Task inputs Start Marker

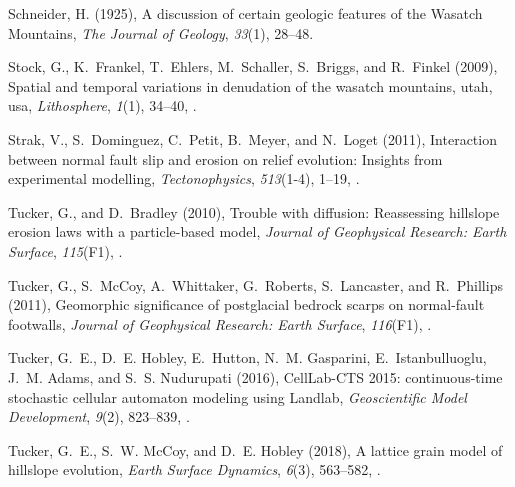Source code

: \begin{thebibliography}{50}
Schneider, H. (1925), {A discussion of certain geologic features of the Wasatch
  Mountains}, \textit{The Journal of Geology}, \textit{33}(1), 28--48.

Stock, G., K.~Frankel, T.~Ehlers, M.~Schaller, S.~Briggs, and R.~Finkel (2009),
  Spatial and temporal variations in denudation of the wasatch mountains, utah,
  usa, \textit{Lithosphere}, \textit{1}(1), 34--40, .

Strak, V., S.~Dominguez, C.~Petit, B.~Meyer, and N.~Loget (2011), Interaction
  between normal fault slip and erosion on relief evolution: Insights from
  experimental modelling, \textit{Tectonophysics}, \textit{513}(1-4), 1--19,
  .

Tucker, G., and D.~Bradley (2010), {Trouble with diffusion: Reassessing
  hillslope erosion laws with a particle-based model}, \textit{Journal of
  Geophysical Research: Earth Surface}, \textit{115}(F1),
  .

Tucker, G., S.~McCoy, A.~Whittaker, G.~Roberts, S.~Lancaster, and R.~Phillips
  (2011), Geomorphic significance of postglacial bedrock scarps on normal-fault
  footwalls, \textit{Journal of Geophysical Research: Earth Surface},
  \textit{116}(F1), .

Tucker, G.~E., D.~E. Hobley, E.~Hutton, N.~M. Gasparini, E.~Istanbulluoglu,
  J.~M. Adams, and S.~S. Nudurupati (2016), {CellLab-CTS 2015: continuous-time
  stochastic cellular automaton modeling using Landlab}, \textit{Geoscientific
  Model Development}, \textit{9}(2), 823--839, .

Tucker, G.~E., S.~W. McCoy, and D.~E. Hobley (2018), A lattice grain model of
  hillslope evolution, \textit{Earth Surface Dynamics}, \textit{6}(3),
  563--582, .


\end{thebibliography}
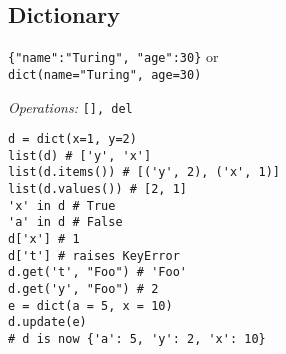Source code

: \subsection{Dictionary}
\texttt{\{"name":"Turing", "age":30\}} or \\
\texttt{dict(name="Turing", age=30)}

\textit{Operations:} \texttt{[], del}
\begin{lstlisting}
d = dict(x=1, y=2)
list(d) # ['y', 'x']
list(d.items()) # [('y', 2), ('x', 1)]
list(d.values()) # [2, 1]
'x' in d # True
'a' in d # False
d['x'] # 1
d['t'] # raises KeyError
d.get('t', "Foo") # 'Foo'
d.get('y', "Foo") # 2
e = dict(a = 5, x = 10)
d.update(e) 
# d is now {'a': 5, 'y': 2, 'x': 10}
\end{lstlisting}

Task inputs End Marker

Please count the lines of the material above that contain "texttt", and give only the number.

**Your response:**
3